Requirement:
Print every record below exactly as it stands.

(Beginning of Data extract)

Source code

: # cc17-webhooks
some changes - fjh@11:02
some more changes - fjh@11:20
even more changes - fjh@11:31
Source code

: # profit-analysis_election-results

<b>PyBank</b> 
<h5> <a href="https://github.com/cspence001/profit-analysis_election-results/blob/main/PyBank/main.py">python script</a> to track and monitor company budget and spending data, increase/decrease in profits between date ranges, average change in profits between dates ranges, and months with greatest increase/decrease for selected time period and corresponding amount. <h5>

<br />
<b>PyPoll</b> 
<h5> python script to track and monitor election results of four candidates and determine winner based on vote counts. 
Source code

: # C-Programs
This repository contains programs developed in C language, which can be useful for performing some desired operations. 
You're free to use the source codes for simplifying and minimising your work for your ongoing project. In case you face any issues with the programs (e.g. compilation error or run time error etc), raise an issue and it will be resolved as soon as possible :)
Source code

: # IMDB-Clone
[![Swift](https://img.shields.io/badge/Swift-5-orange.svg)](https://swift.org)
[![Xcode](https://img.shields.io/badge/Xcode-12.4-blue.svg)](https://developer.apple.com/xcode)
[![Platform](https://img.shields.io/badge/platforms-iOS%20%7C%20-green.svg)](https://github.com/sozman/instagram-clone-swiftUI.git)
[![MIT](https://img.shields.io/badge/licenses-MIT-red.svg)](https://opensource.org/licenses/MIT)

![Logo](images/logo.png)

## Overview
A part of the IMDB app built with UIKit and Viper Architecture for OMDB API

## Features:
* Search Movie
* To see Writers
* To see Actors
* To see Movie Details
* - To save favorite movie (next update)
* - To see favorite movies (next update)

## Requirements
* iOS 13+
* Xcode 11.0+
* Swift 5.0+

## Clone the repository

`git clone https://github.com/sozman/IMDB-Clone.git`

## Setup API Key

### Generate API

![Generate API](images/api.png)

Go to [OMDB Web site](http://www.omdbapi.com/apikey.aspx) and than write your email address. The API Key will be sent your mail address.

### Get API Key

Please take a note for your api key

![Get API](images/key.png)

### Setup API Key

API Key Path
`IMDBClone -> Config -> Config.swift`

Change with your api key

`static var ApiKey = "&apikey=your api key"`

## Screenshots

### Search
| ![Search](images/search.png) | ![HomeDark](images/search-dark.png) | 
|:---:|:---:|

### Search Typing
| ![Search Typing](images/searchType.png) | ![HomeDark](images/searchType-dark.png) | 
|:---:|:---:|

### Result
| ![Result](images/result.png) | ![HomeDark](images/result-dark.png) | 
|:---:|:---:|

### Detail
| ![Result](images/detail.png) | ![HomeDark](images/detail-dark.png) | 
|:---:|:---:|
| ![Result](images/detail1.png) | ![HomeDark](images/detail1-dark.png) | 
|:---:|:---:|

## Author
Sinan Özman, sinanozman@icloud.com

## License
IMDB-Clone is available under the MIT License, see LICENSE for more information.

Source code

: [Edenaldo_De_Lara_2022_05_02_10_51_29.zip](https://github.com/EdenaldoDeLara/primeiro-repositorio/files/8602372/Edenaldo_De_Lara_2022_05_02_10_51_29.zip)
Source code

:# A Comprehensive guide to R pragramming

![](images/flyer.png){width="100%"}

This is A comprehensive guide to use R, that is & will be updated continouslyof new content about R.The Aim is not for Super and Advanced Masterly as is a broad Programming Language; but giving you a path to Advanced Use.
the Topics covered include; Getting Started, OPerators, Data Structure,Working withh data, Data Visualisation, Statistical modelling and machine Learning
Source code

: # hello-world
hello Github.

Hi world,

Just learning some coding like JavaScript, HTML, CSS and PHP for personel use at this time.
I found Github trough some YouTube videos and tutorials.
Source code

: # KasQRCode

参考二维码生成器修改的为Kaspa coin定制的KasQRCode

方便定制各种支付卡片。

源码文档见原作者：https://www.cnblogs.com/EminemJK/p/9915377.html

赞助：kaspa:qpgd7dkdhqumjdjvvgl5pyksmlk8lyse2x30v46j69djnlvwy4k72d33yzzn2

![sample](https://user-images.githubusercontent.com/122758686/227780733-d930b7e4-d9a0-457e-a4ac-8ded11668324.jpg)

(End of Data extract)

Answer to the exercise:
Source code

: # cc17-webhooks
some changes - fjh@11:02
some more changes - fjh@11:20
even more changes - fjh@11:31
Source code

: # profit-analysis_election-results

<b>PyBank</b> 
<h5> <a href="https://github.com/cspence001/profit-analysis_election-results/blob/main/PyBank/main.py">python script</a> to track and monitor company budget and spending data, increase/decrease in profits between date ranges, average change in profits between dates ranges, and months with greatest increase/decrease for selected time period and corresponding amount. <h5>

<br />
<b>PyPoll</b> 
<h5> python script to track and monitor election results of four candidates and determine winner based on vote counts. 
Source code

: # C-Programs
This repository contains programs developed in C language, which can be useful for performing some desired operations. 
You're free to use the source codes for simplifying and minimising your work for your ongoing project. In case you face any issues with the programs (e.g. compilation error or run time error etc), raise an issue and it will be resolved as soon as possible :)
Source code

: # IMDB-Clone
[![Swift](https://img.shields.io/badge/Swift-5-orange.svg)](https://swift.org)
[![Xcode](https://img.shields.io/badge/Xcode-12.4-blue.svg)](https://developer.apple.com/xcode)
[![Platform](https://img.shields.io/badge/platforms-iOS%20%7C%20-green.svg)](https://github.com/sozman/instagram-clone-swiftUI.git)
[![MIT](https://img.shields.io/badge/licenses-MIT-red.svg)](https://opensource.org/licenses/MIT)

![Logo](images/logo.png)

## Overview
A part of the IMDB app built with UIKit and Viper Architecture for OMDB API

## Features:
* Search Movie
* To see Writers
* To see Actors
* To see Movie Details
* - To save favorite movie (next update)
* - To see favorite movies (next update)

## Requirements
* iOS 13+
* Xcode 11.0+
* Swift 5.0+

## Clone the repository

`git clone https://github.com/sozman/IMDB-Clone.git`

## Setup API Key

### Generate API

![Generate API](images/api.png)

Go to [OMDB Web site](http://www.omdbapi.com/apikey.aspx) and than write your email address. The API Key will be sent your mail address.

### Get API Key

Please take a note for your api key

![Get API](images/key.png)

### Setup API Key

API Key Path
`IMDBClone -> Config -> Config.swift`

Change with your api key

`static var ApiKey = "&apikey=your api key"`

## Screenshots

### Search
| ![Search](images/search.png) | ![HomeDark](images/search-dark.png) | 
|:---:|:---:|

### Search Typing
| ![Search Typing](images/searchType.png) | ![HomeDark](images/searchType-dark.png) | 
|:---:|:---:|

### Result
| ![Result](images/result.png) | ![HomeDark](images/result-dark.png) | 
|:---:|:---:|

### Detail
| ![Result](images/detail.png) | ![HomeDark](images/detail-dark.png) | 
|:---:|:---:|
| ![Result](images/detail1.png) | ![HomeDark](images/detail1-dark.png) | 
|:---:|:---:|

## Author
Sinan Özman, sinanozman@icloud.com

## License
IMDB-Clone is available under the MIT License, see LICENSE for more information.

Source code

: [Edenaldo_De_Lara_2022_05_02_10_51_29.zip](https://github.com/EdenaldoDeLara/primeiro-repositorio/files/8602372/Edenaldo_De_Lara_2022_05_02_10_51_29.zip)
Source code

:# A Comprehensive guide to R pragramming

![](images/flyer.png){width="100%"}

This is A comprehensive guide to use R, that is & will be updated continouslyof new content about R.The Aim is not for Super and Advanced Masterly as is a broad Programming Language; but giving you a path to Advanced Use.
the Topics covered include; Getting Started, OPerators, Data Structure,Working withh data, Data Visualisation, Statistical modelling and machine Learning
Source code

: # hello-world
hello Github.

Hi world,

Just learning some coding like JavaScript, HTML, CSS and PHP for personel use at this time.
I found Github trough some YouTube videos and tutorials.
Source code

: # KasQRCode

参考二维码生成器修改的为Kaspa coin定制的KasQRCode

方便定制各种支付卡片。

源码文档见原作者：https://www.cnblogs.com/EminemJK/p/9915377.html

赞助：kaspa:qpgd7dkdhqumjdjvvgl5pyksmlk8lyse2x30v46j69djnlvwy4k72d33yzzn2

![sample](https://user-images.githubusercontent.com/122758686/227780733-d930b7e4-d9a0-457e-a4ac-8ded11668324.jpg)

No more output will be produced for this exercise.